Introduction

A stablecoin constitutes a protocol-based, chain-native token which has a stable price relative to an arbitrary value (i.e., USD $1) and aims to track the return of the sovereign currency on a public blockchain. In the cryptocurrency realm, peg refers to a given price the token aims to stay at. While there is no generally accepted taxonomy for stablecoins, we prefer to use a risk-based approach and distinguish between two basic categories: stablecoins which require trust in a third party (custodial stablecoins) and stablecoins which replace the trust required with economic mechanisms implemented through smart contracts (non-custodial stablecoins).[1]

Note: A centralized and a collateralized stablecoin (or a decentralized and a non-custodial stablecoin, respectively) are not the same thing. ­­­While these terms often are used interchangeably, they actually characterize two different properties of the stablecoin: Centralization describes the governance layer of a stablecoin, while (non-)custody is an asset layer property. There can be centralized non-custodial stablecoins designs and vice versa.

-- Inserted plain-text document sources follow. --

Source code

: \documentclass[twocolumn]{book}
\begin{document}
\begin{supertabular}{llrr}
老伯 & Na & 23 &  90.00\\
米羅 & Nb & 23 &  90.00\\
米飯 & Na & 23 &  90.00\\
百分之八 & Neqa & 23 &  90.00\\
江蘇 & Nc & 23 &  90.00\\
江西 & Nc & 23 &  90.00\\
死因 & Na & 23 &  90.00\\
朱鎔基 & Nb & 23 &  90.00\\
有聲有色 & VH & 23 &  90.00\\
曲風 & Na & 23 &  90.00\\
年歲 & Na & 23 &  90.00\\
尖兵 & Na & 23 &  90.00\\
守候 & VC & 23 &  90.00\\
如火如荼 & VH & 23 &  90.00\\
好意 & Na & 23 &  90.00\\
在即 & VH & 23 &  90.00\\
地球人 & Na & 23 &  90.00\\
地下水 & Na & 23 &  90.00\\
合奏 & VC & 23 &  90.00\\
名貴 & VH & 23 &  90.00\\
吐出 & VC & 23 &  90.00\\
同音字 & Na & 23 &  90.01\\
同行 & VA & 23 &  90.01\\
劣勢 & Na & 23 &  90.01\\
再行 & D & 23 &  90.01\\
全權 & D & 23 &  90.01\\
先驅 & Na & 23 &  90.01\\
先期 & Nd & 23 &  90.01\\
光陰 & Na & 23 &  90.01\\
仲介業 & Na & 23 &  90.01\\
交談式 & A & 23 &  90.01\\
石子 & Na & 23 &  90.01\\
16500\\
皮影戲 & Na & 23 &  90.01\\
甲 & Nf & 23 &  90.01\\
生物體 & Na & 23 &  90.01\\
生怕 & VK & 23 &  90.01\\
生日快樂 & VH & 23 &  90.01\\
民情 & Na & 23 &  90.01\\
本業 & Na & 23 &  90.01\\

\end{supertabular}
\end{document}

Note 2: Further, off-chain and custodial collateral are note the same thing. While these terms are often conflated, off-chain and on-chain simply describe the technological mechanics of the collateral. On-chain collateral can be custodial or non-custodial, but not vice versa. Custodial stablecoins are, inter alia, subject to counterparty and censorship risks. "Off-chaining" exacerbates these risks. This is important to understand, as decentralized non-custodial (and therefore strictly on-chain) stablecoins are one of the best and arguably the trillion dollar use case for crypto.

[1] Similar: Klages-Mundt, A., Harz, D., Gudgeon, L., Liu, J. Y., & Minca, A. (2020, October). Stablecoins 2.0: Economic foundations and risk-based models. In Proceedings of the 2nd ACM Conference on Advances in Financial Technologies (pp. 59-79).